In Security Land & Exploration Co. v. Burns, 193 U.S. at 180, 24 S.Ct. at 428 it is said:
The patents mention the number of acres contained in each lot, and that number is stated in the 11th finding of the trial judge, which is set forth in the foregoing statement of facts. The difference between the number of acres stated in the patents to be in each lot and the number now claimed by the plaintiff in error is very large, and is subsequently referred to herein. It seems plain that the intention was to convey no more than the number of acres actually surveyed and mentioned in the patents. In Ainsa's Case, 161 U.S. 208, 16 S.Ct. 544, 40 L.Ed. 673, this is deemed to be a very important, and sometimes a decisive, fact. . . .
In Gleason v. White, 199 U.S. at 61-62, 25 S.Ct. at 784, the court states:
It does not seem that he (the patentee) could have been mistaken as to the land that he was acquiring from the government, for he must have lived on it five years in order to have perfected his homestead. . . . To give him twice that amount of land would be enabling him to profit by a mistake of the government, a mistake of which he was cognizant . . .
In an analogous case to the one before us where omitted land was three times the described acreage we recognized the "substantial omission" exception or test. Walton v. United States, 415 F.2d 121 (10th Cir. 1969). See also, Snake River Ranch v. United States, 542 F.2d 555 (10th Cir. 1976). We also said, "In a public grant nothing passes by implication and, unless the grant is clear and explicit regarding the property conveyed, a construction will be adopted which favors the sovereign rather than the grantee." Walton v. United States, supra, at 123.
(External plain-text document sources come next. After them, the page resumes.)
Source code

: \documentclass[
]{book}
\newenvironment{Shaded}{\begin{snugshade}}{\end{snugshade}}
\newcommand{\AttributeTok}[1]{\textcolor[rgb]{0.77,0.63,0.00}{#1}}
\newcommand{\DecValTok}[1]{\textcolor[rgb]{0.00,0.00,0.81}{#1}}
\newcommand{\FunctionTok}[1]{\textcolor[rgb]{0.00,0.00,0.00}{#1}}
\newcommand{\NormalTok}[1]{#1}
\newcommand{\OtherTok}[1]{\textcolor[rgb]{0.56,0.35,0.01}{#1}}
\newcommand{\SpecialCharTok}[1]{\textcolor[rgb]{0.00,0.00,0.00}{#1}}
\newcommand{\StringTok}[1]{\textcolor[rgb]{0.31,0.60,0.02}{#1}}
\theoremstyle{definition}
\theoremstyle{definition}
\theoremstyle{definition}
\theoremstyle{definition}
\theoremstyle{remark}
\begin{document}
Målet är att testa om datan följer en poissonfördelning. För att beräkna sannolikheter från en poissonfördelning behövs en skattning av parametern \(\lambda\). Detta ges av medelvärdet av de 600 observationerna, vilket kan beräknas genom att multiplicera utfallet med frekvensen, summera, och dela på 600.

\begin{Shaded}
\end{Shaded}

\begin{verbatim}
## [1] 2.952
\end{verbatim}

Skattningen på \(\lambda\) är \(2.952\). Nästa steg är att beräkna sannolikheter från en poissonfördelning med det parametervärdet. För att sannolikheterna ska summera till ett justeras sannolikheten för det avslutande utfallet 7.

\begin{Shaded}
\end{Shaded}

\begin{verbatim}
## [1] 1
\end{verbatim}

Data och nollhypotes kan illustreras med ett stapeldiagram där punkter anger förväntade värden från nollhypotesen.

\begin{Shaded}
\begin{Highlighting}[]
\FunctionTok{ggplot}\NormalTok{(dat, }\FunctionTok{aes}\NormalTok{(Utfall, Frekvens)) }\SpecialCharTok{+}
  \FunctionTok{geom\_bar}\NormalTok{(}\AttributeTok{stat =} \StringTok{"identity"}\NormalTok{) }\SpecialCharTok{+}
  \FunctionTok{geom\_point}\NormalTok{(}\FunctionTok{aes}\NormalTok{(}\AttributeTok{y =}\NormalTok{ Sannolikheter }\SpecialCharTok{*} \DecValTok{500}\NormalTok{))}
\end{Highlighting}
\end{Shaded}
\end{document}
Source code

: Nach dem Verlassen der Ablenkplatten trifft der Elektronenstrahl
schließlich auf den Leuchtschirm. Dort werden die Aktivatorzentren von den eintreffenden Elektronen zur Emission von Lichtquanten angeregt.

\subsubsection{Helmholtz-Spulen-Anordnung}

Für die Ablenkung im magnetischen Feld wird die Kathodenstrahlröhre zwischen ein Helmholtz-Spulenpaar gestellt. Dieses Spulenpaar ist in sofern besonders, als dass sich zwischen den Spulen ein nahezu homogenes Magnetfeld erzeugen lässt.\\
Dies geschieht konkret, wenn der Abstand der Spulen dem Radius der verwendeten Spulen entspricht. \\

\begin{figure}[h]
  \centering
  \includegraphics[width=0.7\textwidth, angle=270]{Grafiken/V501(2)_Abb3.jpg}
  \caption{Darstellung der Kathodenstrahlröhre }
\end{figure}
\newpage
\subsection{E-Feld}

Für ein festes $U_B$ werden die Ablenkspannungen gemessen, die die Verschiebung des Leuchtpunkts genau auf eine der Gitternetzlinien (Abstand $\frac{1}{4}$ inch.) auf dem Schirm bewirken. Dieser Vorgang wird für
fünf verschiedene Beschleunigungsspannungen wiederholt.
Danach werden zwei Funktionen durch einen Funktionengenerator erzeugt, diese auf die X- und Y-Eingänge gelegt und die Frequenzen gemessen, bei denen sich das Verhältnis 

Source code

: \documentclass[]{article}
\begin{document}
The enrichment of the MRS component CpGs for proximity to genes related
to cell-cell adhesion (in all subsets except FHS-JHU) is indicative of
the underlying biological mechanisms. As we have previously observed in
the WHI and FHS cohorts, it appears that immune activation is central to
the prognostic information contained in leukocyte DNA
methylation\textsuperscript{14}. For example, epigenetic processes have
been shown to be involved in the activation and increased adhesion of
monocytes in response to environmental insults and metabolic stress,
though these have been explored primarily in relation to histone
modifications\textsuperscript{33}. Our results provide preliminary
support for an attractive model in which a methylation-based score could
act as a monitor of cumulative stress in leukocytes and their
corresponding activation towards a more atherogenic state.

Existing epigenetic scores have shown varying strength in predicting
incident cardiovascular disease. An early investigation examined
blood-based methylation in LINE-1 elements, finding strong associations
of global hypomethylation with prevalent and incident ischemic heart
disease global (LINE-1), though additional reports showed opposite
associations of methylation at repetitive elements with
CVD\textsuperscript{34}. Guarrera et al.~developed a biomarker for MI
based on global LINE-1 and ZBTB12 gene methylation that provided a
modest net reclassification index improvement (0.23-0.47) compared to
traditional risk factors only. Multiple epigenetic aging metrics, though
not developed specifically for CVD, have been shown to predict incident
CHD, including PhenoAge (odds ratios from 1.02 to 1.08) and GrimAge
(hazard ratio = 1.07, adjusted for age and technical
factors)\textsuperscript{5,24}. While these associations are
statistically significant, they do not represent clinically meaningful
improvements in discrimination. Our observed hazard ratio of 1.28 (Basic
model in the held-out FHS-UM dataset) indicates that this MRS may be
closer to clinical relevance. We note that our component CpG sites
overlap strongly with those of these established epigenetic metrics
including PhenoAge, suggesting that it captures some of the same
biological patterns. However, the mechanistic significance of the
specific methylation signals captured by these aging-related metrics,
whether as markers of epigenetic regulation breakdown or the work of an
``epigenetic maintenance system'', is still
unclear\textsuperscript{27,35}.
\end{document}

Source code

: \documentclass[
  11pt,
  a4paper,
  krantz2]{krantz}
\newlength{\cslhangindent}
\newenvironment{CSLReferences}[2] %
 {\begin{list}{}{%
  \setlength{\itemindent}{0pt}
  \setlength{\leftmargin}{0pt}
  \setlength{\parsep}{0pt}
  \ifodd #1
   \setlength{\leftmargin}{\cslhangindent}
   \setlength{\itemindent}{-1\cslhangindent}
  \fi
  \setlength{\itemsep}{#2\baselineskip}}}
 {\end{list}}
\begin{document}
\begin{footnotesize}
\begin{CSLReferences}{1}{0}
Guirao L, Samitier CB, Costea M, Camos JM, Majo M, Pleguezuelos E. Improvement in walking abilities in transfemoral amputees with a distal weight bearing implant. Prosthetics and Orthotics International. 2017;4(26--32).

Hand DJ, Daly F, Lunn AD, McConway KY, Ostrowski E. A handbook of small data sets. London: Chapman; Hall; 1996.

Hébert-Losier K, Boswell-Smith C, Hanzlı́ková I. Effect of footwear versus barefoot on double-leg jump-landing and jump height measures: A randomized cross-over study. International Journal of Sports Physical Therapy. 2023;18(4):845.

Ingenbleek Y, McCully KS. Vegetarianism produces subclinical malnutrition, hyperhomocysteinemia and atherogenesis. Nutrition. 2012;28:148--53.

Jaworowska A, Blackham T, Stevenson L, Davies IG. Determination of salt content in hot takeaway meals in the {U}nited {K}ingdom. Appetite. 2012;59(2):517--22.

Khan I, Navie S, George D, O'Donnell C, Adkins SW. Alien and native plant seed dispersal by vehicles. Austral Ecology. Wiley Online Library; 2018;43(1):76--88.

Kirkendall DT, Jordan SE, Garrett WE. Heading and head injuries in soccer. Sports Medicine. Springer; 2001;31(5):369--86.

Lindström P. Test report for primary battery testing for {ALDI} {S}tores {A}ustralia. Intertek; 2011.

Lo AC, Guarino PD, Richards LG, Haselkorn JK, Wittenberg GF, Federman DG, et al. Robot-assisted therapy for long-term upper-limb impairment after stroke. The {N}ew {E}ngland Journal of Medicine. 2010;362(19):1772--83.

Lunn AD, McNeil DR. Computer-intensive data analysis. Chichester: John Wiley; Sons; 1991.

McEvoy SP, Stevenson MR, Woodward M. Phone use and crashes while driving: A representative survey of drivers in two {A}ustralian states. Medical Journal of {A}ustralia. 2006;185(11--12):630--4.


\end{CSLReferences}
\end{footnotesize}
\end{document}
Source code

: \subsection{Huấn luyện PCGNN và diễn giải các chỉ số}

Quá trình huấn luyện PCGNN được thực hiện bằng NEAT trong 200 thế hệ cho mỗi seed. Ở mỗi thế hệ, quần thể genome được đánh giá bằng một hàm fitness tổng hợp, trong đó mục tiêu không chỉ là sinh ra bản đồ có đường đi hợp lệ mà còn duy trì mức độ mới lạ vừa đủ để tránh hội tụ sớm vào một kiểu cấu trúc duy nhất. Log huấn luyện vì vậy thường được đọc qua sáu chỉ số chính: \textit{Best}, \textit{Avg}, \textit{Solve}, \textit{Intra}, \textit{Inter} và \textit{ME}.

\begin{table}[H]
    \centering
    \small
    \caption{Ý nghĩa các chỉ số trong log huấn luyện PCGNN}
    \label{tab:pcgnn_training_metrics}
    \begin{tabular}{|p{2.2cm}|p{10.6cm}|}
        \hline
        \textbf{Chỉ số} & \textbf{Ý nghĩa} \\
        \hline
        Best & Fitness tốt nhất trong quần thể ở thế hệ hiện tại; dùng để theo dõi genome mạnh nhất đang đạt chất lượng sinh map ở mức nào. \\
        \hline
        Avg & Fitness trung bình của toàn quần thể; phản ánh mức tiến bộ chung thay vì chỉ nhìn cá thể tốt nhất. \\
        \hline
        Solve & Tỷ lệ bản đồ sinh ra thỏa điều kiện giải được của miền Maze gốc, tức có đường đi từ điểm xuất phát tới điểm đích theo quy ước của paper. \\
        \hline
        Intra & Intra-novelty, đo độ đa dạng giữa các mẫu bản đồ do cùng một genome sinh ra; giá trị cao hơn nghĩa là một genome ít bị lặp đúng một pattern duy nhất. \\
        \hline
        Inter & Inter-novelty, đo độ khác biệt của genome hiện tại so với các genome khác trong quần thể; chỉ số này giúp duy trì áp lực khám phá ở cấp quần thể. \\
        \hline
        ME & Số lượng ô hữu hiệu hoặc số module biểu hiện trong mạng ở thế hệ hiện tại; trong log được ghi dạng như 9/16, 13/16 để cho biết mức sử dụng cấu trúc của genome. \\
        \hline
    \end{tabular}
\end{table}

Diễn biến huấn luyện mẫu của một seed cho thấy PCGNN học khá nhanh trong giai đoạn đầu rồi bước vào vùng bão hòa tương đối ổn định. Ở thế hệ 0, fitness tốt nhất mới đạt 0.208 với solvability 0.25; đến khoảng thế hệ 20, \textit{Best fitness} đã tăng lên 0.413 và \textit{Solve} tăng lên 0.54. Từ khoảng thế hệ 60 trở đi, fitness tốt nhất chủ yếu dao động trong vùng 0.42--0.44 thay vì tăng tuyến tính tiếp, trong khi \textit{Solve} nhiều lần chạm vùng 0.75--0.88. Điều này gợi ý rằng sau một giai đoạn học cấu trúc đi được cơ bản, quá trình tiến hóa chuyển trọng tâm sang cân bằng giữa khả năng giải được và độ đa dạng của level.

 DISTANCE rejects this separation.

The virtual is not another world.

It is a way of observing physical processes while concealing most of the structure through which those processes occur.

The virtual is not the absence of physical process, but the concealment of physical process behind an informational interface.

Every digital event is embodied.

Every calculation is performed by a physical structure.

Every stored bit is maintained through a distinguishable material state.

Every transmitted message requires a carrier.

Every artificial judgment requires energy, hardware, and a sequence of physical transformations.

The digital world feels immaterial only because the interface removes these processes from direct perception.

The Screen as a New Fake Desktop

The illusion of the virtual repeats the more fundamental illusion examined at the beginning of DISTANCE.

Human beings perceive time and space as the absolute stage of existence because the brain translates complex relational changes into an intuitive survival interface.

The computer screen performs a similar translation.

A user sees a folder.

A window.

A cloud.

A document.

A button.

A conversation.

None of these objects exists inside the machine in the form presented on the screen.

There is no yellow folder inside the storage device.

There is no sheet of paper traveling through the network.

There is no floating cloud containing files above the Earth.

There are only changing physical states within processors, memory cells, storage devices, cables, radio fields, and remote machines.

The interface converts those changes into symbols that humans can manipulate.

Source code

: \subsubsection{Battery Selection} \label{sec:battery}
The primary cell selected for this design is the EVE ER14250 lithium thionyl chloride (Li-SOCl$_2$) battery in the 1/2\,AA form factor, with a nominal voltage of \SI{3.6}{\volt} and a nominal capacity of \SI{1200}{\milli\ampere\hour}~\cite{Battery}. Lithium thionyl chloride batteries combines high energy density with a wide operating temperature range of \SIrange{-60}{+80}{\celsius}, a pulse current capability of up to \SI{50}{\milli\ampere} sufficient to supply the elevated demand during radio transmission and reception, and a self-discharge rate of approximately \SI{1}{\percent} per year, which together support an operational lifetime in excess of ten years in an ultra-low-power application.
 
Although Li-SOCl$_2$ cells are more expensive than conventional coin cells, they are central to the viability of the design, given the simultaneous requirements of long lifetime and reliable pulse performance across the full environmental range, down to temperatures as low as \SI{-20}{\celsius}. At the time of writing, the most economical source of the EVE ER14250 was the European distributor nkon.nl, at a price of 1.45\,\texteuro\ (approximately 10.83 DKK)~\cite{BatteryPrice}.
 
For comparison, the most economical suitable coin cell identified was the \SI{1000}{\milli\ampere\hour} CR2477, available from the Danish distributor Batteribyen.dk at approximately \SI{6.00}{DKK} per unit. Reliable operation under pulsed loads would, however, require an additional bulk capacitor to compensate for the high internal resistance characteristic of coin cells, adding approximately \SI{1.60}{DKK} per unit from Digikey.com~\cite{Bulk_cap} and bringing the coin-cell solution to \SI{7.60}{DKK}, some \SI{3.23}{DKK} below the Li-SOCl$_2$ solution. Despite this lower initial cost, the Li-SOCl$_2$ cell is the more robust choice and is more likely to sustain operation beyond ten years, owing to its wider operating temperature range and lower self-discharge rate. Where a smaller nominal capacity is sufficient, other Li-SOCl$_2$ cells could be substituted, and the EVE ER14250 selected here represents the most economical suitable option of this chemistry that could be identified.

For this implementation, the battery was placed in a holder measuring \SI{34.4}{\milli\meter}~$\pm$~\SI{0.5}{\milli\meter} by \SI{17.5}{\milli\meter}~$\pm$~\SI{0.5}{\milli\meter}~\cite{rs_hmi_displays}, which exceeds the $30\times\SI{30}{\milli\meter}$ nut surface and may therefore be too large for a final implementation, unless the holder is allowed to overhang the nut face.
We ought not hold a conveyance described as 37.08 acres and priced on that basis conveyed nearly four times that amount of additional land, unless there is a compelling reason. Since most of the accretion occurred prior to the date of the conveyance, it does not seem reasonable to assume the purchaser could have thought he was receiving 184 plus acres when the government bid form listed only 37.08 acres. This does not appear to be a situation where having the waterfront was important in the bidding and purchase. We are concerned that frequent title disputes could arise if relatively small accretions are held not to pass to one in Stephenson's position. But we will not hold the acreage is excepted from the grant unless the accretion is Substantial, of the level of unjust enrichment, and a situation where it seems obvious the government would have acted differently had it realized the error. See Snake River Ranch v. United States, supra, at 557. Thus we hold the accreted land should have been treated as unplatted and unsurveyed public lands, and the trial court erred in its determination that Stephenson was the owner rather than the United States.
We affirm the trial court's decision on the accretion issue, but hold that the United States owned not only the mineral rights but the surface rights to the entire 147.12 acres.